<<<<
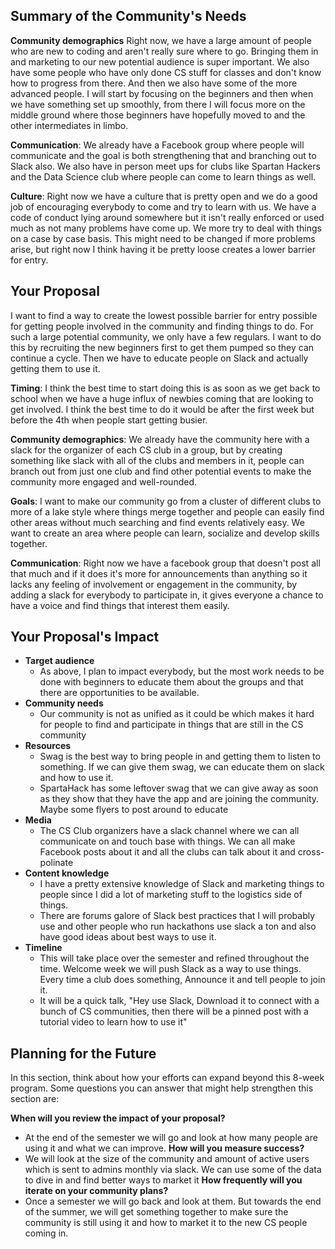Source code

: 

## Summary of the Community's Needs


**Community demographics**
Right now, we have a large amount of people who are new to coding and aren't really sure where to go. Bringing them in and marketing to our new potential audience is super important. We also have some people who have only done CS stuff for classes and don't know how to progress from there. And then we also have some of the more advanced people. I will start by focusing on the beginners and then when we have something set up smoothly, from there I will focus more on the middle ground where those beginners have hopefully moved to and the other intermediates in limbo.

**Communication**:
We already have a Facebook group where people will communicate and the goal is both strengthening that and branching out to Slack also. We also have in person meet ups for clubs like Spartan Hackers and the Data Science club where people can come to learn things as well.

**Culture**:
Right now we have a culture that is pretty open and we do a good job of encouraging everybody to come and try to learn with us. We have a code of conduct lying around somewhere but it isn't really enforced or used much as not many problems have come up. We more try to deal with things on a case by case basis. This might need to be changed if more problems arise, but right now I think having it be pretty loose creates a lower barrier for entry.


## Your Proposal

I want to find a way to create the lowest possible barrier for entry possible for getting people involved in the community and finding things to do. For such a large potential community, we only have a few regulars. I want to do this by recruiting the new beginners first to get them pumped so they can continue a cycle. Then we have to educate people on Slack and actually getting them to use it.

**Timing**:
I think the best time to start doing this is as soon as we get back to school when we have a huge influx of newbies coming that are looking to get involved. I think the best time to do it would be after the first week but before the 4th when people start getting busier.

**Community demographics**:
We already have the community here with a slack for the organizer of each CS club in a group, but by creating something like slack with all of the clubs and members in it, people can branch out from just one club and find other potential events to make the community more engaged and well-rounded.


**Goals**:
I want to make our community go from a cluster of different clubs to more of a lake style where things merge together and people can easily find other areas without much searching and find events relatively easy. We want to create an area where people can learn, socialize and develop skills together.

**Communication**:
Right now we have a facebook group that doesn't post all that much and if it does it's more for announcements than anything so it lacks any feeling of involvement or engagement in the community, by adding a slack for everybody to participate in, it gives everyone a chance to have a voice and find things that interest them easily.


## Your Proposal's Impact

- **Target audience**
  - As above, I plan to impact everybody, but the most work needs to be done with beginners to educate them about the groups and that there are opportunities to be available.
- **Community needs**
  - Our community is not as unified as it could be which makes it hard for people to find and participate in things that are still in the CS community
- **Resources**
  - Swag is the best way to bring people in and getting them to listen to something. If we can give them swag, we can educate them on slack and how to use it.
  - SpartaHack has some leftover swag that we can give away as soon as they show that they have the app and are joining the community. Maybe some flyers to post around to educate
- **Media**
  - The CS Club organizers have a slack channel where we can all communicate on and touch base with things. We can all make Facebook posts about it and all the clubs can talk about it and cross-polinate
- **Content knowledge**
  - I have a pretty extensive knowledge of Slack and marketing things to people since I did a lot of marketing stuff to the logistics side of things.
  - There are forums galore of Slack best practices that I will probably use and other people who run hackathons use slack a ton and also have good ideas about best ways to use it.
- **Timeline**
  - This will take place over the semester and refined throughout the time. Welcome week we will push Slack as a way to use things. Every time a club does something, Announce it and tell people to join it.
  - It will be a quick talk, "Hey use Slack, Download it to connect with a bunch of CS communities, then there will be a pinned post with a tutorial video to learn how to use it"


## Planning for the Future

In this section, think about how your efforts can expand beyond this 8-week program. Some questions you can answer that might help strengthen this section are:

**When will you review the impact of your proposal?**
  - At the end of the semester we will go and look at how many people are using it and what we can improve.
**How will you measure success?**
  - We will look at the size of the community and amount of active users which is sent to admins monthly via slack. We can use some of the data to dive in and find better ways to market it
**How frequently will you iterate on your community plans?**
  - Once a semester we will go back and look at them. But towards the end of the summer, we will get something together to make sure the community is still using it and how to market it to the new CS people coming in.
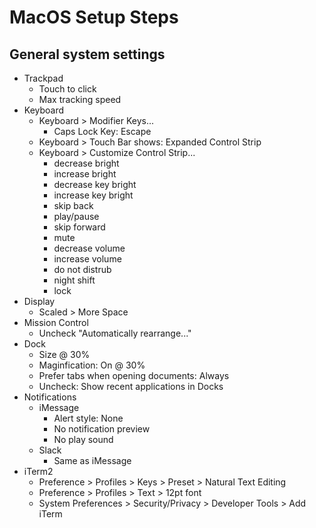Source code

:# MacOS Setup Steps

## General system settings
* Trackpad
    * Touch to click
    * Max tracking speed
* Keyboard
    * Keyboard > Modifier Keys...
        * Caps Lock Key: Escape
    * Keyboard > Touch Bar shows: Expanded Control Strip
    * Keyboard > Customize Control Strip...
        * decrease bright
        * increase bright
        * decrease key bright
        * increase key bright
        * skip back
        * play/pause
        * skip forward
        * mute
        * decrease volume
        * increase volume
        * do not distrub
        * night shift
        * lock
* Display
    * Scaled > More Space
* Mission Control
    * Uncheck "Automatically rearrange..."
* Dock
    * Size @ 30%
    * Maginfication: On @ 30%
    * Prefer tabs when opening documents: Always
    * Uncheck: Show recent applications in Docks
* Notifications
    * iMessage
        * Alert style: None
        * No notification preview
        * No play sound
    * Slack
        * Same as iMessage
* iTerm2
    * Preference > Profiles > Keys > Preset > Natural Text Editing
    * Preference > Profiles > Text > 12pt font
    * System Preferences > Security/Privacy > Developer Tools > Add iTerm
>>>>
Reproduce the data above exactly, but only from the line containing "your community plans?**" through the line containing "Lock Key: Escape". Omit all pictures.

> **TASK ANSWER**:
**How frequently will you iterate on your community plans?**
  - Once a semester we will go back and look at them. But towards the end of the summer, we will get something together to make sure the community is still using it and how to market it to the new CS people coming in.
Source code

:# MacOS Setup Steps

## General system settings
* Trackpad
    * Touch to click
    * Max tracking speed
* Keyboard
    * Keyboard > Modifier Keys...
        * Caps Lock Key: Escape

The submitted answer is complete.